> [Task]: Please return all records verbatim, no pictures.

> [Records shown]:
━━━━━━
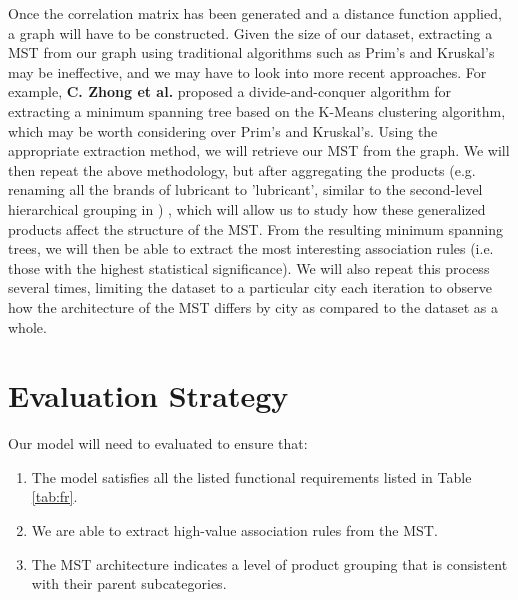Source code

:\documentclass[a4paper,11pt]{article}
\begin{document}
Once the correlation matrix has been generated and a distance function applied, a graph will have to be constructed.  Given the size of our dataset, extracting a MST from our graph using traditional algorithms such as Prim's and Kruskal's may be ineffective, and we may have to look into more recent approaches. For example,  \textbf{C. Zhong et al.} \cite{kmeans_mst} proposed a divide-and-conquer algorithm for extracting a minimum spanning tree based on the K-Means clustering algorithm, which may be worth considering over Prim's and Kruskal's.  Using the appropriate extraction method, we will retrieve our MST from the graph. We will then repeat the above methodology, but after aggregating the products (e.g.  renaming all the brands of lubricant to 'lubricant', similar to the second-level hierarchical grouping in \cite{market_ass}) ,  which will allow us to study how these generalized products affect the structure of the MST. From the resulting minimum spanning trees,  we will then be able to extract the most interesting association rules (i.e. those with the highest statistical significance).  We will also repeat this process several times,  limiting the dataset to a particular city each iteration to observe how the architecture of the MST differs by city as compared to the dataset as a whole.

\newpage
\section{Evaluation Strategy}
Our model will need to evaluated to ensure that:
\begin{enumerate}
\item The model satisfies all the listed functional requirements listed in Table \ref{tab:fr}.
\item We are able to extract high-value association rules from the MST.
\item The MST architecture indicates a level of product grouping that is consistent with their parent subcategories.
\end{enumerate}
\end{document}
━━━━━━
> [Task output]:
Source code

:\documentclass[a4paper,11pt]{article}
\begin{document}
Once the correlation matrix has been generated and a distance function applied, a graph will have to be constructed.  Given the size of our dataset, extracting a MST from our graph using traditional algorithms such as Prim's and Kruskal's may be ineffective, and we may have to look into more recent approaches. For example,  \textbf{C. Zhong et al.} \cite{kmeans_mst} proposed a divide-and-conquer algorithm for extracting a minimum spanning tree based on the K-Means clustering algorithm, which may be worth considering over Prim's and Kruskal's.  Using the appropriate extraction method, we will retrieve our MST from the graph. We will then repeat the above methodology, but after aggregating the products (e.g.  renaming all the brands of lubricant to 'lubricant', similar to the second-level hierarchical grouping in \cite{market_ass}) ,  which will allow us to study how these generalized products affect the structure of the MST. From the resulting minimum spanning trees,  we will then be able to extract the most interesting association rules (i.e. those with the highest statistical significance).  We will also repeat this process several times,  limiting the dataset to a particular city each iteration to observe how the architecture of the MST differs by city as compared to the dataset as a whole.

\newpage
\section{Evaluation Strategy}
Our model will need to evaluated to ensure that:
\begin{enumerate}
\item The model satisfies all the listed functional requirements listed in Table \ref{tab:fr}.
\item We are able to extract high-value association rules from the MST.
\item The MST architecture indicates a level of product grouping that is consistent with their parent subcategories.
\end{enumerate}
\end{document}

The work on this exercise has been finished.